Holi in New Delhi was very different to our experience in Kathmandu. Unlike in Kathmandu we had not located one main area were people congregated to celebrate. We did read about organised, paid-entry celebrations across the city but we did not go for any of them. Instead in the morning we met up with the friendly local family who invited us over to their house for tea the night before, after seeing us admire a massive bonfire on the street and striking a conversation with us. The bonfire was huge and very near to the electricity wires hanging over the street – we were rather amazed the fire remained contained.
The next morning we bought some Indian sweets and visited the friendly family. From their balcony we watched a rather intriguing game where a group of men clambered on top of one another with and goal of grabbing a clay pot with a coconut in it, hoisted up by string held by people from their windows on opposing sides of the street. The pot wobbled some 5 to 6 meters above the spot where the previous night the fire raged. To make things more interesting for the onlookers and harder for the participants, locals attacked the participants with water from hoses and water guns. Eventually the clay pot was captured and smashed and the game was over. We had some masala chai with our hosts and then left to celebrate on the streets.
For hours we wandered the streets around our hotel and took part in celebrations. The weather in Delhi was slightly hotter and dryer than in Kathmandu. Almost everyone out on the streets carried their bags of colours and approached strangers of the street to wish them a happy Holi. For most part the celebrations were friendly and the people we encountered polite. We exchanged many hugs and wishes with strangers. However I also encountered first hand what David read about on the internet and in the newspaper available at our hotel. Namely that majority of the people celebrating on the streets were men and many of them used the Holi celebrations as an excuse to inappropriately touch the ladies, with numerous men ‘accidentally’ grazing my bosom or butt with their hands. The other minor complaint was how hard the water balloons were thrown at my head by people (mostly kids) on the streets and from rooftops and balconies. Forgetting these two things and the loss of David’s phone I really enjoyed the Holi celebrations.

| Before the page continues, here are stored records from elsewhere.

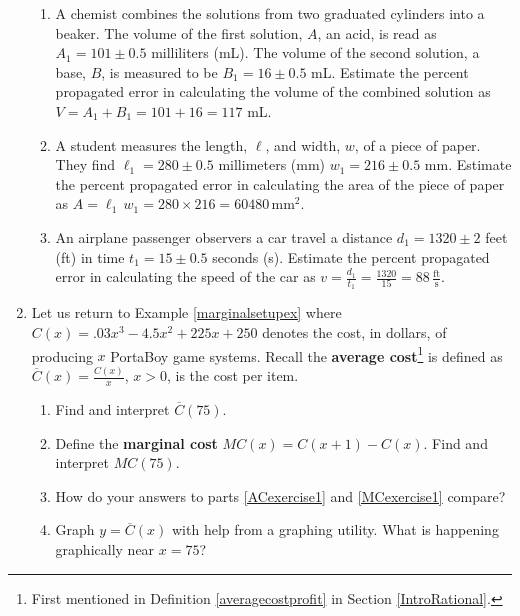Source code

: \begin{enumerate}
\begin{enumerate}
\item  A chemist combines the solutions from two graduated cylinders into a beaker.  The volume of the first solution, $A$, an acid,  is read as $A_{1} = 101 \pm 0.5$ milliliters (mL). The volume of the second solution,  a base, $B$,  is measured to be $B_{1} = 16 \pm 0.5$ mL.    Estimate the percent propagated error in calculating the volume of the combined solution as $V = A_{1} + B_{1} = 101 + 16 = 117$ mL.

\item  A student measures the length, $\ell$, and width, $w$,  of a piece of paper.  They find  $\ell_{1} = 280 \pm 0.5$ millimeters (mm) $w_{1} = 216 \pm 0.5$ mm.    Estimate the percent propagated error in calculating the area of the piece of paper as $A = \ell_{1} \, w_{1} = 280 \times 216 = 60480 \, \text{mm}^2$.

\item  An airplane passenger  observers a car travel a distance $d_{1} = 1320 \pm 2$ feet (ft) in time $t_{1}  = 15 \pm 0.5$ seconds (s).  Estimate the percent propagated error in calculating the speed of the car as $v = \frac{d_{1}}{t_{1}} = \frac{1320}{15} = 88 \, \frac{\text{ft}}{\text{s}}$.

\end{enumerate}

\item\label{AverageCostMarginalCostExercise} Let us return to Example \ref{marginalsetupex} where  $C(x) = .03x^{3} - 4.5x^{2} + 225x + 250$ denotes the cost, in dollars,  of producing $x$ PortaBoy game systems. Recall the \textbf{average cost}\footnote{First mentioned in Definition \ref{averagecostprofit} in Section \ref{IntroRational}.} is defined as $\overline{C}(x) = \frac{C(x)}{x}$, $x > 0$,  is the cost per item.

\begin{enumerate}

\item\label{ACexercise1} Find and interpret $\overline{C}(75)$.

\item\label{MCexercise1}  Define  the \textbf{marginal cost} $MC(x) = C(x+1) - C(x)$.   Find and interpret $MC(75)$.

\item  How do your answers to parts \ref{ACexercise1} and \ref{MCexercise1} compare?

\item Graph $y = \overline{C}(x)$ with help from a graphing utility.  What is happening graphically near $x = 75$?


\end{enumerate}
\end{enumerate}

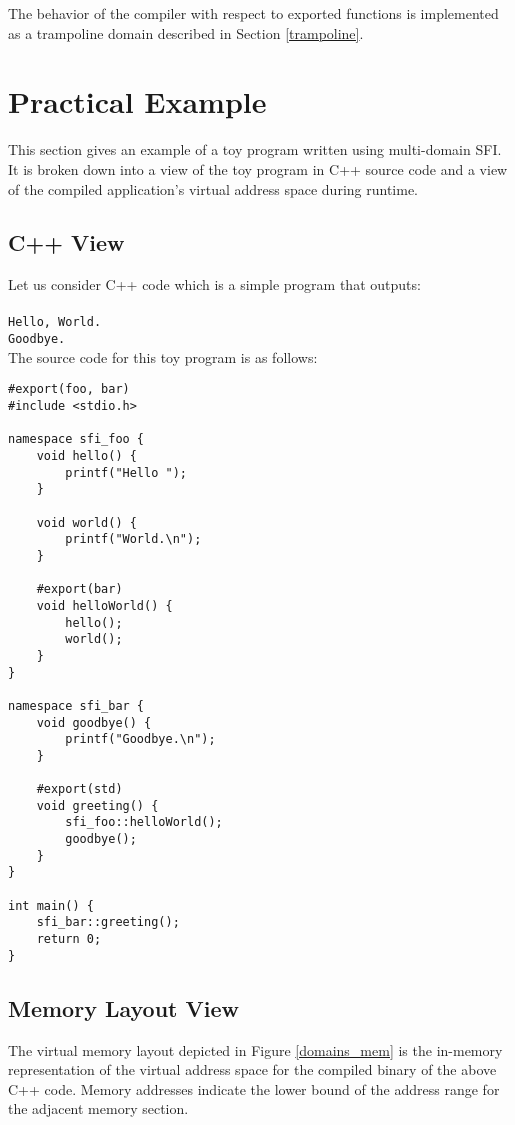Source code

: \documentclass[12pt]{article}
\begin{document}
The behavior of the compiler with respect to exported functions is implemented as a trampoline domain described in Section \ref{trampoline}.

\section{Practical Example}

This section gives an example of a toy program written using multi-domain SFI. It is broken down into a view of the toy program in C++ source code and a view of the compiled application's virtual address space during runtime.
\subsection{C++ View}

Let us consider C++ code which is a simple program that outputs:\\ \\
\texttt{Hello, World.\\Goodbye.}\\

\noindent The source code for this toy program is as follows:

\begin{verbatim}
#export(foo, bar)
#include <stdio.h>

namespace sfi_foo {
	void hello() {
		printf("Hello ");
	}
	
	void world() {
		printf("World.\n");
	}
	
	#export(bar)
	void helloWorld() {
		hello();
		world();
	}
}

namespace sfi_bar {
	void goodbye() {
		printf("Goodbye.\n");
	}
	
	#export(std)
	void greeting() {
		sfi_foo::helloWorld();
		goodbye();
	}
}

int main() {
	sfi_bar::greeting();
	return 0;
}

\end{verbatim}

\subsection{Memory Layout View}

The virtual memory layout depicted in Figure \ref{domains_mem} is the in-memory representation of the virtual address space for the compiled binary of the above C++ code. Memory addresses indicate the lower bound of the address range for the adjacent memory section.\\
\end{document}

Eventually, exhausted from a day spent mostly aimlessly wandering the streets we returned to the hotel for a break and a wash. We had hoped to find some sort of party to celebrate Holi in the evening as well, but most bars in the area were actually closed for the day. We found some open places at Connaught Place, however these were pretty dead – although they were intriguing trendy places with loud music pumped throughout we saw no more than a couple of people in each place. Apparently Holi really is a daytime public celebration, but the evening is reserved for family time – by late night the chaotic streets of the day became serene and quiet, a real novelty in India.